Auch im Gesundheitswesen wird wenig digitalisiert

„Niedrig“ digitalisiert sind die Schlusslichter des Rankings: das Gesundheitswesen und sonstige Industriebetriebe. „Diese Feststellung gilt leider allgemein für den industriellen Mittelstand in Deutschland, das ist auch dem Wirtschaftsministerium seit Jahren bekannt“, klagt Matthias Wahl, Präsident des Bundesverbands Digitale Wirtschaft (BVDW).

Bei den Ergebnissen fällt auf, dass Dienstleistungsunternehmen besonders stark digitalisiert sind. Während Kleinstbetriebe erstaunlicherweise mehr IT einsetzen als Großkonzerne, liegt der Mittelstand unter dem Durchschnitt. Ein Befund, den auch der Mittelstandsfinanzierer KfW in einer im August veröffentlichten Studie teilt. „Die mittelständische Wirtschaft schöpft das Potenzial der Digitalisierung bisher bei Weitem noch nicht aus“, sagte Jörg Zeuner, Chefvolkswirt der KfW Bankengruppe, bei deren Vorstellung.
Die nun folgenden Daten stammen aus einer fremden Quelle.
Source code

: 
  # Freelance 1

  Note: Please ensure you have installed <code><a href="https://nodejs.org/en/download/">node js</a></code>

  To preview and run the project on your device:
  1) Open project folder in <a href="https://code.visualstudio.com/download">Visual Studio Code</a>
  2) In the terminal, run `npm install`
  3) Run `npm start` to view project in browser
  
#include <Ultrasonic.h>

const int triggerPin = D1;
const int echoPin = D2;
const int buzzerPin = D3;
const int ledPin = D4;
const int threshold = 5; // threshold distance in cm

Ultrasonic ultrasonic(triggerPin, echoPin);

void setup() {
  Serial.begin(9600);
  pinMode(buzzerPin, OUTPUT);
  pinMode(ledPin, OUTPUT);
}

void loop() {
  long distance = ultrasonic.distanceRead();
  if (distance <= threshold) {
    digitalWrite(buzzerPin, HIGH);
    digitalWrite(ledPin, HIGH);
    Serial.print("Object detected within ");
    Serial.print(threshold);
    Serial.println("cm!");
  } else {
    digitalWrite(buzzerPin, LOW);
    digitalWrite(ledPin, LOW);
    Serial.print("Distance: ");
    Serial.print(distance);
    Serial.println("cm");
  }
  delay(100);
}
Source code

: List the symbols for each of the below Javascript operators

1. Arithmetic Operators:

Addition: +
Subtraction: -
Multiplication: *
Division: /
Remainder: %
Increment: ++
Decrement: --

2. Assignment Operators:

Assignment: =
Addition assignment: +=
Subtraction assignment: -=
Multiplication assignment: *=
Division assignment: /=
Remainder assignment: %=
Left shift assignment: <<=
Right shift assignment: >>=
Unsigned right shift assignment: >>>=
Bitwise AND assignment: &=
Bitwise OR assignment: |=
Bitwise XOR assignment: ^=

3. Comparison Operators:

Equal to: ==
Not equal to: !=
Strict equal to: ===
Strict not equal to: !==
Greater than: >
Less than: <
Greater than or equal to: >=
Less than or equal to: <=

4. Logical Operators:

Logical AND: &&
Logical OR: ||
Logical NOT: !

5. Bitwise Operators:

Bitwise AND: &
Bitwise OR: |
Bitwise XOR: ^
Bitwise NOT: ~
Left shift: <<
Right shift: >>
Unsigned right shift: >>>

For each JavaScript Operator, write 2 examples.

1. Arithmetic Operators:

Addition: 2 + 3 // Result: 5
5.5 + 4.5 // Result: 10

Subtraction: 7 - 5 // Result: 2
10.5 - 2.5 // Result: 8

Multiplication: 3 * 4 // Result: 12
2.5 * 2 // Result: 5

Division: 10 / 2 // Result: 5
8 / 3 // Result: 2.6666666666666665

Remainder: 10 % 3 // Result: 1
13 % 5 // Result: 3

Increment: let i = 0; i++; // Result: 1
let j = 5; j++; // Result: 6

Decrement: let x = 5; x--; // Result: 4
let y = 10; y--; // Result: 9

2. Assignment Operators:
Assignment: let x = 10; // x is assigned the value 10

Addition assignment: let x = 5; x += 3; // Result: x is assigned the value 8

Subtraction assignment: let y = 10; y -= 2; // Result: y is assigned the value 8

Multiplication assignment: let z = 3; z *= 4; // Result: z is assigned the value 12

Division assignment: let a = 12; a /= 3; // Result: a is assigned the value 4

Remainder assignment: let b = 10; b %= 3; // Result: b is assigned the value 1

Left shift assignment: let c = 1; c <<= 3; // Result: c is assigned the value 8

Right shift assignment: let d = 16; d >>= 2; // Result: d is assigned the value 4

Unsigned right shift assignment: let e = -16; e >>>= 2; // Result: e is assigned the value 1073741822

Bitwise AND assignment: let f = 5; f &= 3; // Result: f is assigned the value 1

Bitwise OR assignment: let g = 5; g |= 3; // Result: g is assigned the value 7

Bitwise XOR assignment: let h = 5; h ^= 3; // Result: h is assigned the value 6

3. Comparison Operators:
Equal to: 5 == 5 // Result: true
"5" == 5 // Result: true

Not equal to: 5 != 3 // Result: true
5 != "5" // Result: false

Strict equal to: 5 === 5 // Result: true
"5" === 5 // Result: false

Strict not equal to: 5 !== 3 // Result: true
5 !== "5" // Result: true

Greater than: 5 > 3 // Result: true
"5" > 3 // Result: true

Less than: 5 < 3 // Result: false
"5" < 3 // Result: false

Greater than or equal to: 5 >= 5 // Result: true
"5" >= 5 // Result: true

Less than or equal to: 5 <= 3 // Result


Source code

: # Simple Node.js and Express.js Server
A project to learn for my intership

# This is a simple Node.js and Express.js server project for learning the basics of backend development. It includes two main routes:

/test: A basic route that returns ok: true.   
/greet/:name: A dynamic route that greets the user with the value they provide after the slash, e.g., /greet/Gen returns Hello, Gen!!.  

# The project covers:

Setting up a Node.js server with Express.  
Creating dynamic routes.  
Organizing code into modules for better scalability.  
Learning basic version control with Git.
Die Ignoranz der Firmen ist existenzgefährdend

Die Ergebnisse des Monitoring-Reports kommentiert er so: „Schnellere Internetverbindungen und mehr e-Government würden zu mehr Effizienz der deutschen Volkswirtschaft beitragen. Die mittelständischen Unternehmen müssen sich vor allem noch mehr als bisher um IT-Kompetenzen bemühen und die vielfältigen Anwendungsmöglichkeiten für sich entdecken.“

Wenn sie denn wollen. „Man hört leider noch oft die Aussage: Die Digitalisierung betrifft mich nicht“, sagt Wahl. Dabei könne man in diesem Zusammenhang gar nicht mehr von Vorteilen sprechen; die Digitalisierung sei schlicht eine Notwendigkeit für den Mittelstand. „Es ist wirklich dringend, das zu verstehen“, sagt Wahl. „Wer das nicht schafft, der gefährdet schlicht und einfach die Existenz seines Unternehmens.“

Breitbandnutzung bisher mangelhaft

Umso bedenklicher, dass sich der deutsche Mittelstand noch in einer frühen Phase der Digitalisierung befindet. Zwar haben laut KfW vier von fünf kleinen und mittleren Unternehmen in den zurückliegenden drei Jahren Digitalisierungsprojekte umgesetzt und in neue Technologien oder Verbesserung der IT-Kompetenz investiert. Die Vorhaben seien jedoch unterfinanziert. Nur knapp die Hälfte der großen Mittelständler mit 150 und mehr Beschäftigten gäben über 100.000 Euro im Jahr dafür aus.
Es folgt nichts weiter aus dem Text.